Criticising the first home scheme supports disengagement
To criticise the First Home Super Savers Scheme would be to support the status quo of wholesale consumer disengagement, according to the Financial Services Council (FSC).
The FSC’s chief executive, Sally Loane, said in an address to Super Review’s Future of Super conference last week that the Government’s initiative would prompt engagement and in turn would lead to people merging multiple superannuation accounts, considering their insurance cover, and reviewing their investment options.
“To criticise the policy – as a few have – as contrary to the sole purpose test or the thin end of the wedge to allowing wholesale raids of super for housing, is to support the status quo, wholesale consumer disengagement,” Loane said.

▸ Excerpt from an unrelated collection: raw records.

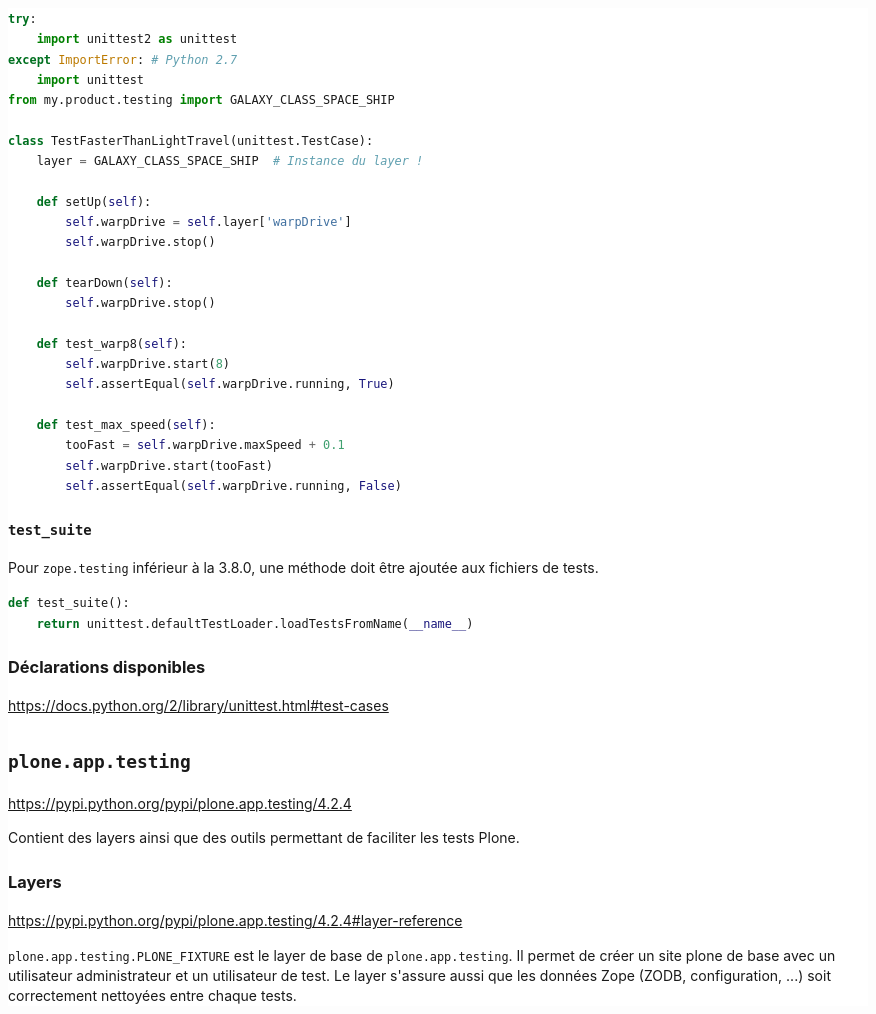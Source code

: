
 ```Python
try:
    import unittest2 as unittest
except ImportError: # Python 2.7
    import unittest
from my.product.testing import GALAXY_CLASS_SPACE_SHIP

class TestFasterThanLightTravel(unittest.TestCase):
    layer = GALAXY_CLASS_SPACE_SHIP  # Instance du layer !

    def setUp(self):
        self.warpDrive = self.layer['warpDrive']
        self.warpDrive.stop()

    def tearDown(self):
        self.warpDrive.stop()

    def test_warp8(self):
        self.warpDrive.start(8)
        self.assertEqual(self.warpDrive.running, True)

    def test_max_speed(self):
        tooFast = self.warpDrive.maxSpeed + 0.1
        self.warpDrive.start(tooFast)
        self.assertEqual(self.warpDrive.running, False)
```

### `test_suite`

Pour `zope.testing` inférieur à la 3.8.0, une méthode doit être ajoutée aux fichiers de tests.

```Python
def test_suite():
    return unittest.defaultTestLoader.loadTestsFromName(__name__)
```

### Déclarations disponibles

https://docs.python.org/2/library/unittest.html#test-cases

## `plone.app.testing`

https://pypi.python.org/pypi/plone.app.testing/4.2.4

Contient des layers ainsi que des outils permettant de faciliter les tests Plone.

### Layers

https://pypi.python.org/pypi/plone.app.testing/4.2.4#layer-reference

`plone.app.testing.PLONE_FIXTURE` est le layer de base de `plone.app.testing`. Il permet de créer un site plone de base avec un utilisateur administrateur et un utilisateur de test. Le layer s'assure aussi que les données Zope (ZODB, configuration, ...) soit correctement nettoyées entre chaque tests.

Loane said the boost to their capital that they received saving for a deposit through their super fund would teach first home savers that super was the best place for their savings over the long-term.
“This will surely prompt salary sacrifice contributions above the levels we see today,” she said.
“Initiatives like the Budget’s First Home Super Savers Scheme that promote engagement and choice, will surely result in more innovative products with lower fees.”
While Loane said the FSC supported the Government’s efforts to remove barriers to downsizing for older Australians, she said the policy did not exempt the sum from the pension asset test so it remained to be seen how much take-up there would be.
The initiative allows Australians to contribute gains of up to $300,000 from the sale of their home to super, without breaching super caps.
“It could also ease the supply problem in urban areas, freeing up larger homes for younger, growing families,” she said.